I am very aroused by your SiTe descriptions of a class tbh. And its dual, the immortal Guardian. You really are onto something mon amie!

edit: by both of them actually(both the judging and perceiving leading descriptions). Both Cavalier and Vanguard sound very enticing to me. As do Paladins and Sentinels. Do excuse my prior Age of Conan example(Guardian a very lovable class  ).


----------



## Adore

So many great posts on this thread! I've had a lot of fun reading everyone's descriptions.

I see many people listing ISTJs as warriors or warrior hybrids. Maybe I'm biased but I'd guess ranged dps instead. Highly efficient with needed precision (especially for Archer types.)


----------



## anakmager

INFP would be an NPC


----------



## Tetsuo Shima

Lately, I've been addicted to Cthulhu-themed games, so I decided that I'd reanimate this thread with what the classes would be for different MBTI types in a Cthulhu game.

ENTJ= politician
ISFP= photographer
ENFJ= cult leader
ISTP= hitman
ENTP= pirate
ISFJ= femme fatalle
ENFP= stage magician
ISTJ= spy
ESFJ= nurse
INTP= detective
ESTJ= soldier
INFP= witch doctor
ESFP= showgirl
INTJ= scientist
ESTP= gangster
INFJ= psychiatrist


----------



## goodthankyou

Alright so we just saw Warcraft yesterday, and its a great movie, so I'm resurrecting this old thread, yay!

Loved seeing the orcs and humans in a fantasy movie. It baffles me sometimes why someone would go into a fantasy game just to play a human, but in fantasy games, humans represent something like honor or valor, and its ... well ... just as fantasy as being an elf or a dwarf I suppose 

But I do believe that fantasy archetypes have somewhat of a correlation to real life archetypes, and the fantasy world is just a visual representation of what really goes on in the real world.

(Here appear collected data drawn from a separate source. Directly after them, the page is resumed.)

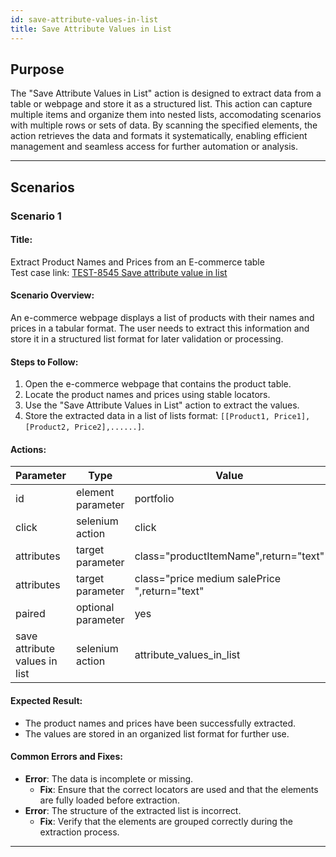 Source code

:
 ```yaml
---
id: save-attribute-values-in-list
title: Save Attribute Values in List
---
```


## Purpose
The "Save Attribute Values in List" action is designed to extract data from a table or webpage and store it as a structured list. This action can capture multiple items and organize them into nested lists, accomodating scenarios with multiple rows or sets of data. By scanning the specified elements, the action retrieves the data and formats it systematically, enabling efficient management and seamless access for further automation or analysis.

---

## Scenarios

### Scenario 1

#### Title:
Extract Product Names and Prices from an E-commerce table  
Test case link: [TEST-8545 Save attribute value in list](https://qa.automationsolutionz.com/Home/ManageTestCases/Edit/TEST-8545/#parentHorizontalTab2)

#### Scenario Overview:
An e-commerce webpage displays a list of products with their names and prices in a tabular format. The user needs to extract this information and store it in a structured list format for later validation or processing.

#### Steps to Follow:
1. Open the e-commerce webpage that contains the product table.
2. Locate the product names and prices using stable locators.
3. Use the "Save Attribute Values in List" action to extract the values.
4. Store the extracted data in a list of lists format: `[[Product1, Price1], [Product2, Price2],......]`.

#### Actions:

|Parameter        |Type             |Value          |
|-----------------|-----------------|---------------|
|id           |element parameter|portfolio  |
|click   |selenium action  |click  |
|attributes| target parameter|class="productItemName",return="text"|
|attributes|target parameter|class="price medium salePrice ",return="text"|
|paired|optional parameter|yes|
|save attribute values in list|selenium action|attribute_values_in_list|

#### Expected Result:
- The product names and prices have been successfully extracted.
- The values are stored in an organized list format for further use.

#### Common Errors and Fixes:
- **Error**: The data is incomplete or missing.
  - **Fix**: Ensure that the correct locators are used and that the elements are fully loaded before extraction.
- **Error**: The structure of the extracted list is incorrect.
  - **Fix**: Verify that the elements are grouped correctly during the extraction process.

---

So anyway, here's my take on the types and the fantasy classes, and my reasons why.

[HR][/HR]
*SJ (trader class)*
Mostly hobbits or miner dwarves, the trader class will establish guilds of blacksmiths/ farmers/ builders in their home villages. The city mayor is most likely an SJ.
*ESTJ* shopkeeper: Or more likely, merchant or trader. An economics-based player, buys up all the shops in every city.
*ISTJ* blacksmith: A small-time shopkeeper, selling weapons and armor.
*ISFJ* farmer: Sell fruits and veges. TMLT be a hobbit.
*ESFJ* innkeeper: Owns a pub where everyone comes to share their problems.​
*SP (warrior class)*
Humans, orcs or fighting-class dwarves. Specialise in strength and weaponry.
*ESTP* knight: uses sharp weapons and swordsmanship
*ISTP* assassin: highly skilled and silent fighter. Uses stealth.
*ISFP* paladin: you half-breed magic user, you. Owns a trusty steed or hunting-animal.
*ESFP* warrior: (or barbarian) uses blunt weapons and berserk​
*NP (explorer class)*
Wood-elves. A peaceful race. Specialises in elemental/ nature magic.
*ENTP* rogue: hunter class. Swift, quick, covers large overland area. Lightly armored. Uses dodge. Steals from the rich and gives to the poor.
*INTP* alchemist: potions and mechanics user. TMLT create the boomstick/ disappear en-mass into an alternate dimension.
*INFP* druid: collects herbs and flowers. Communes with nature and animals. Potions user. Earth magic. TMLT have an animal companion.
*ENFP* bard: traveller and entertainer, poet, tells stories, TMLT be found performing in inns. Minstrel.​
*NJ (mage class)*
High-elves/ dark-elves. Uses arcane magic. TMLT succumb to the taint.
*ENTJ* warlock: oversees hordes of orcs for the overthrow of middle-earth (sorry guys, not sorry)
*INTJ* wizard: up in ivory tower devising plans for good or evil
*INFJ* witch: the one who knows what's really going on. Can be summoned using arcane spells.
*ENFJ* sorceress: occasionally takes over the world, if the warlocks will let her. Owns an army of tainted Narnians.​


----------